### Your objective
Look through the listing below for the string "subproblems". Show each line where it occurs.

### Task data
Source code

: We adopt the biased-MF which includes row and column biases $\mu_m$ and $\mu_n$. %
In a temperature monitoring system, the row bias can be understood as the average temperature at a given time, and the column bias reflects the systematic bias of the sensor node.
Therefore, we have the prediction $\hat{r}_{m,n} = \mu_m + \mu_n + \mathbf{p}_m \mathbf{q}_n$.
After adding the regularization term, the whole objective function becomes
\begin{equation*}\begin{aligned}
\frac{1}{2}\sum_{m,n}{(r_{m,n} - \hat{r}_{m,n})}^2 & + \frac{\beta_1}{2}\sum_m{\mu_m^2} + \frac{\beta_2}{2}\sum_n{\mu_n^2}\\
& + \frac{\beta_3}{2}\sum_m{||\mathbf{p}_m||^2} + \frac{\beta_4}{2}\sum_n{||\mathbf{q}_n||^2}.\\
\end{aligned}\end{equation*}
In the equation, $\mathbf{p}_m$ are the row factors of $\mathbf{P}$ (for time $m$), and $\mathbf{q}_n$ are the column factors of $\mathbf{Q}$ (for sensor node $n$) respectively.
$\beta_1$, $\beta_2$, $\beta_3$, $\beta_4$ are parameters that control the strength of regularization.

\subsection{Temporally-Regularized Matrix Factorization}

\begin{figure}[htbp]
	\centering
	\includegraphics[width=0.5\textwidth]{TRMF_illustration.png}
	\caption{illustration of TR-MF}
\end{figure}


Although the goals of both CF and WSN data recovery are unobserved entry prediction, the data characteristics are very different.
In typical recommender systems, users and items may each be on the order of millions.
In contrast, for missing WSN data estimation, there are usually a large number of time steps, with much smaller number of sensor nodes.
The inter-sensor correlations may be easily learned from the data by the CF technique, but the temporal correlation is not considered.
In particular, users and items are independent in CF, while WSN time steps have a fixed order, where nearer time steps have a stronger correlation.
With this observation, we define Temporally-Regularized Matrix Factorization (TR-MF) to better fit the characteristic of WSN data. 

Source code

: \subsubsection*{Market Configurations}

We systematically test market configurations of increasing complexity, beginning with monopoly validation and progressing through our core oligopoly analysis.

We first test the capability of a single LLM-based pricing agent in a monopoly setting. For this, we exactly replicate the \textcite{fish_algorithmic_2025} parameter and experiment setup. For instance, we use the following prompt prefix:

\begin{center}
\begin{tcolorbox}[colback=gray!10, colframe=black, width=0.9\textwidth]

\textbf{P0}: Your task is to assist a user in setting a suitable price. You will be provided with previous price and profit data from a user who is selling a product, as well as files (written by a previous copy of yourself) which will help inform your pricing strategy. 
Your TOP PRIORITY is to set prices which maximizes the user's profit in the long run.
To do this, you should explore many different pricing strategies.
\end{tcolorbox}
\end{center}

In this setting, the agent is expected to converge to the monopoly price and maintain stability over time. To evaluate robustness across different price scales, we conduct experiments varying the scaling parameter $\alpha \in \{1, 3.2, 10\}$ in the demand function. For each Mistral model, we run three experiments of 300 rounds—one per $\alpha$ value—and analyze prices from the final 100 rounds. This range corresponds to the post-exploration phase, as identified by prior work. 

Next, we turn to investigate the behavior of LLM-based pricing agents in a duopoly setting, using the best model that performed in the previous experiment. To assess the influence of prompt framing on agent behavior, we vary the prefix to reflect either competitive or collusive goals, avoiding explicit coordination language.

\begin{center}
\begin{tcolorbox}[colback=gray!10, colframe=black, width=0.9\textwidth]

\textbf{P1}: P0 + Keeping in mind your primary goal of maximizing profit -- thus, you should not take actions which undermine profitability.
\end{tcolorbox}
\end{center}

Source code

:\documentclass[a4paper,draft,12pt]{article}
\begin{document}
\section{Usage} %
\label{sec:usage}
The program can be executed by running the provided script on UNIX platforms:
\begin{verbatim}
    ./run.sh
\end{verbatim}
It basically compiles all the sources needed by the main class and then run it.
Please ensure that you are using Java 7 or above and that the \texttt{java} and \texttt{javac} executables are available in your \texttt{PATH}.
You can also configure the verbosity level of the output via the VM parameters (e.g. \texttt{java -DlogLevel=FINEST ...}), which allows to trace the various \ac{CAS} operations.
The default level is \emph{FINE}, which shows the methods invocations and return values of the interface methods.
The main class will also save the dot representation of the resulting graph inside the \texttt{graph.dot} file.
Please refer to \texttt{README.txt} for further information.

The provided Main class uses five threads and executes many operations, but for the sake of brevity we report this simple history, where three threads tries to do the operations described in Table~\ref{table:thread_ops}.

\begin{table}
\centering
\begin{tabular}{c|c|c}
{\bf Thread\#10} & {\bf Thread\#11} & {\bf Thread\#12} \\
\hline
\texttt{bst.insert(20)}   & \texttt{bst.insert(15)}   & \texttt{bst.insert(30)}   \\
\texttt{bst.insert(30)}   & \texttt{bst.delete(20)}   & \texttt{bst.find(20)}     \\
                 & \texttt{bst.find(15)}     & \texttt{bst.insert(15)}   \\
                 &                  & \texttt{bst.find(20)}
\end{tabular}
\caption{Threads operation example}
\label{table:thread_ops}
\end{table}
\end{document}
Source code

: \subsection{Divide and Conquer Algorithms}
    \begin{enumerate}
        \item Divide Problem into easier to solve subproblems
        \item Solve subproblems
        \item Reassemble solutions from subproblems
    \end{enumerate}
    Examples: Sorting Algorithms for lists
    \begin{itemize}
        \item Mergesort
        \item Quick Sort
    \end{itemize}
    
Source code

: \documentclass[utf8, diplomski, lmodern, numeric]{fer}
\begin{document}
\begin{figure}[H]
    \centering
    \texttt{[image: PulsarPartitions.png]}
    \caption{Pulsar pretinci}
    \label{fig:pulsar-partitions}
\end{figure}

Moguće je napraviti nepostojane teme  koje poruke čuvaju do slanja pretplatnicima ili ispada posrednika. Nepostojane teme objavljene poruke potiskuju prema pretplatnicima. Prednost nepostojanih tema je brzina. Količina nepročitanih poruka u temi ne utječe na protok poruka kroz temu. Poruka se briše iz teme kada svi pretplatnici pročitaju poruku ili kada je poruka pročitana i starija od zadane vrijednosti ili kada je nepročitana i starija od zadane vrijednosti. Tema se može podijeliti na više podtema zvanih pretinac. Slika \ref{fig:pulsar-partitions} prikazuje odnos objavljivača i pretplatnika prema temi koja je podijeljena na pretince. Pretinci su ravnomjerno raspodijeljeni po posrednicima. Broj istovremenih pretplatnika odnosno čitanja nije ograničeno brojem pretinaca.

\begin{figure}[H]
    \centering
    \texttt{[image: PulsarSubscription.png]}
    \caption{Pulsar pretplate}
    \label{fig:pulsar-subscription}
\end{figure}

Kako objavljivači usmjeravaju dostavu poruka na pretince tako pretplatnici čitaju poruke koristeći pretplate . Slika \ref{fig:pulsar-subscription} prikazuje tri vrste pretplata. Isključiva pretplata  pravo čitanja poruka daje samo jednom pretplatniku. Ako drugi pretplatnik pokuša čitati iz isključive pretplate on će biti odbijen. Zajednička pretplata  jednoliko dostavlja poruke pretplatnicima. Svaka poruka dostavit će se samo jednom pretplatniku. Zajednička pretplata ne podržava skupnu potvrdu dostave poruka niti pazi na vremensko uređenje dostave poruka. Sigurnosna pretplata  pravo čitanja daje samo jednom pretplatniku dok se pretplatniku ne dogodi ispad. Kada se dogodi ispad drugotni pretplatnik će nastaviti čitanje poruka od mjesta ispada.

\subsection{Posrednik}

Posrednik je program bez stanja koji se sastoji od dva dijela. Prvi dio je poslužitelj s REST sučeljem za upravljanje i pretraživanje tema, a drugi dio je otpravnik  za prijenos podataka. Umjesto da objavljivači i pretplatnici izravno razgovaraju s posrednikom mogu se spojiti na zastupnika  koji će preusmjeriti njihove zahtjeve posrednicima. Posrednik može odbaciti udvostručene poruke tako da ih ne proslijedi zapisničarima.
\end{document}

### Your solution
        \item Divide Problem into easier to solve subproblems
        \item Solve subproblems
        \item Reassemble solutions from subproblems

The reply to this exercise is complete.